Mi affascina molto quando dici che “tutti e tre gli album sono stati delle cianografie per l’emozione e il tipo di produzione a cui cercavo di aspirare”. Dimmi di più.
Procederò in ordine sparso, in modo da dare il massimo senso alla cosa.
“Low” di David Bowie è stato creato in un periodo di crisi personale, come molti fan di quel disco sapranno. C’è stato un periodo in cui ho ascoltato quell’album costantemente: avevo appena rotto con una mia ex e mi sono immerso in molta della solitudine deprimente che si sente in tutto l’album. Nei testi, l’alienazione è evidente ovunque e, anche quando non ci sono testi, come nel brano “Warszawa”, che è composto solo da parole inventate, l’alienazione è profondamente tagliente, e ciò mi ha fatto capire che non avevo bisogno di concentrarmi sui testi per fare musica che mi piacesse, anche se in alcuni momenti, col senno di poi, sento ancora di essermi purtroppo trattenuto.
“Vision Creation Newsun” dei Boredoms mi ha davvero aperto le porte alla produzione neo-psichedelica, e non mi ha fatto concentrare interamente sui riff di chitarra, ma sulla stratificazione di effetti e rumore. I ritmi profondi di quell’album sono così crudi e non filtrati, e le sue tracce sembrano poter davvero andare avanti all’infinito.
“Faust IV” dei Faust, infine, è probabilmente il disco che più mi ha influenzato.
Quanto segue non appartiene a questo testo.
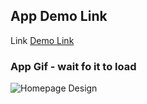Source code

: ## App Demo Link
Link [Demo Link](https://super-sunflower-30989e.netlify.app/)

### App Gif - wait fo it to load
![Homepage Design](https://github.com/hasanarpat/commerce-lab/blob/master/public/images/store.gif)

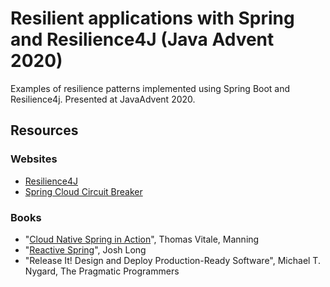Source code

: # Resilient applications with Spring and Resilience4J (Java Advent 2020)

Examples of resilience patterns implemented using Spring Boot and Resilience4j. Presented at JavaAdvent 2020.

## Resources

### Websites

* [Resilience4J](https://resilience4j.readme.io/)
* [Spring Cloud Circuit Breaker](https://spring.io/projects/spring-cloud-circuitbreaker)

### Books

* "[Cloud Native Spring in Action](https://www.manning.com/books/cloud-native-spring-in-action?utm_source=affiliate&utm_medium=affiliate&a_aid=thomas&a_bid=3dda43a8)", Thomas Vitale, Manning
* "[Reactive Spring](https://reactivespring.io/)", Josh Long
* "Release It! Design and Deploy Production-Ready Software", Michael T. Nygard, The Pragmatic Programmers
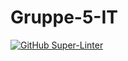 # Gruppe-5-IT

[![GitHub Super-Linter](https://github.com/<OWNER>/<REPOSITORY>/actions/workflows/<WORKFLOW_FILE_NAME>/badge.svg)](https://github.com/marketplace/actions/super-linter)

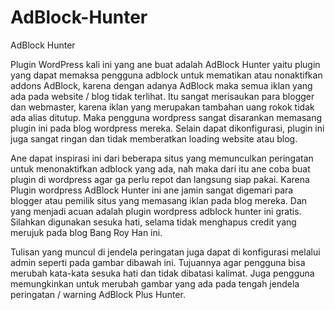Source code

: # AdBlock-Hunter
AdBlock Hunter

Plugin WordPress kali ini yang ane buat adalah AdBlock Hunter yaitu plugin yang dapat memaksa pengguna adblock untuk mematikan atau nonaktifkan addons AdBlock, karena dengan adanya AdBlock maka semua iklan yang ada pada website / blog tidak terlihat. Itu sangat merisaukan para blogger dan webmaster, karena iklan yang merupakan tambahan uang rokok tidak ada alias ditutup. Maka pengguna wordpress sangat disarankan memasang plugin ini pada blog wordpress mereka. Selain dapat dikonfigurasi, plugin ini juga sangat ringan dan tidak memberatkan loading website atau blog.

Ane dapat inspirasi ini dari beberapa situs yang memunculkan peringatan untuk menonaktifkan adblock yang ada, nah maka dari itu ane coba buat plugin di wordpress agar ga perlu repot dan langsung siap pakai. Karena Plugin wordpress AdBlock Hunter ini  ane jamin sangat digemari para blogger atau pemilik situs yang memasang iklan pada blog mereka. Dan yang menjadi acuan adalah plugin wordpress adblock hunter ini gratis. Silahkan digunakan sesuka hati, selama tidak menghapus credit yang merujuk pada blog Bang Roy Han ini.

Tulisan yang muncul di jendela peringatan juga dapat di konfigurasi melalui admin seperti pada gambar dibawah ini. Tujuannya agar pengguna bisa merubah kata-kata sesuka hati dan tidak dibatasi kalimat. Juga pengguna memungkinkan untuk merubah gambar yang ada pada tengah jendela peringatan / warning AdBlock Plus Hunter.
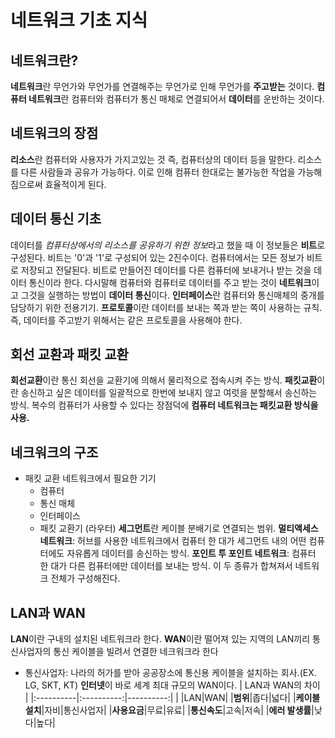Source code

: # 네트워크 기초 지식
## 네트워크란?
**네트워크**란 무언가와 무언가를 연결해주는 무언가로 인해 무언가를 **주고받는** 것이다. 
**컴퓨터 네트워크**란 컴퓨터와 컴퓨터가 통신 매체로 연결되어서 **데이터**를 운반하는 것이다.

## 네트워크의 장점
**리소스**란 컴퓨터와 사용자가 가지고있는 것 즉, 컴퓨터상의 데이터 등을 말한다.
리소스를 다른 사람들과 공유가 가능하다.
이로 인해 컴퓨터 한대로는 불가능한 작업을 가능해짐으로써 효율적이게 된다.

## 데이터 통신 기초
데이터를 *컴퓨터상에서의 리소스를 공유하기 위한 정보*라고 했을 때 이 정보들은 **비트**로 구성된다.
비트는 '0'과 '1'로 구성되어 있는 2진수이다.
컴퓨터에서는 모든 정보가 비트로 저장되고 전달된다.
비트로 만들어진 데이터를 다른 컴퓨터에 보내거나 받는 것을 데이터 통신이라 한다. 다시말해 컴퓨터와 컴퓨터로 데이터를 주고 받는 것이 **네트워크**이고 그것을 실행하는 방법이 **데이터 통신**이다. 
**인터페이스**란 컴퓨터와 통신매체의 중개를 담당하기 위한 전용기기.
**프로토콜**이란 데이터를 보내는 쪽과 받는 쪽이 사용하는 규칙.즉, 데이터를 주고받기 위해서는 같은 프로토콜을 사용해야 한다.

## 회선 교환과 패킷 교환
**회선교환**이란 통신 회선을 교환기에 의해서 물리적으로 접속시켜 주는 방식.
**패킷교환**이란 송신하고 싶은 데이터를 일괄적으로 한번에 보내지 않고 여럿을 분할해서 송신하는 방식.
복수의 컴퓨터가 사용할 수 있다는 장점덕에 **컴퓨터 네트워크는 패킷교환 방식을 사용.**

## 네크워크의 구조
- 패킷 교환 네트워크에서 필요한 기기
    - 컴퓨터 
    - 통신 매체
    - 인터페이스
    - 패킷 교환기 (라우터)
**세그먼트**란 케이블 분배기로 연결되는 범위.
**멀티액세스 네트워크**: 허브를 사용한 네트워크에서 컴퓨터 한 대가 세그먼트 내의 어떤 컴퓨터에도 자유롭게 데이터를 송신하는 방식.
**포인트 투 포인트 네트워크**: 컴퓨터 한 대가 다른 컴퓨터에만 데이터를 보내는 방식.
이 두 종류가 합쳐져서 네트워크 전체가 구성해진다.

## LAN과 WAN
**LAN**이란 구내의 설치된 네트워크라 한다.
**WAN**이란 떨어져 있는 지역의 LAN끼리 통신사업자의 통신 케이블을 빌려서 연결한 네크워크라 한다
- 통신사업자: 나라의 허가를 받아 공공장소에 통신용 케이블을 설치하는 회사.(EX. LG, SKT, KT)
**인터넷**이 바로 세계 최대 규모의 WAN이다.
| LAN과 WAN의 차이 |
|:----------|:----------:|----------:|
| |LAN|WAN|
|**범위**|좁다|넓다|
|**케이블 설치**|자비|통신사업자|
|**사용요금**|무료|유료|
|**통신속도**|고속|저속|
|**에러 발생률**|낮다|높다|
Ne ammiro l’ambiziosa sperimentazione a livello di arrangiamenti e il tipo di idee che la band stava cercando di veicolare. Tra tutti i loro primi album, “Faust IV” è quello più attraente, perché è quello più “rock”. Per dire, alcuni suoi brani suonano quasi shoegaze, e questo mi ha fatto impazzire la prima volta che l’ho ascoltato, tanto da spingermi a cercare di catturare quella sensazione “nebbiosa” che avvolge l’intero album, ovviamente filtrandola con le mie influenze e ispirazioni.
Toglimi una curiosità: cosa rappresenta la foto di copertina di “Ambivert”?
Quelli che si vedono sono mia madre e il suo padre biologico, una delle ultime volte in cui l’ha visto. Per non andare troppo sul personale, ho sempre visto dei parallelismi tra loro e il mio stesso padre biologico, così ho deciso di fare un piccolo tributo a lei in questo senso.
Cosa dobbiamo aspettarci dal tuo prossimo disco?
Blemishes sarà un progetto in continua evoluzione, con suoni che non “visiterò” mai due volte allo stesso modo. Faremo qualcosa di più simile ai Daft Punk che ai Black Midi, più Fleetwood Mac che Sonic Youth e più LCD Soundsystem che Chrome. Credo che sarete soddisfatti di ciò che abbiamo da offrire.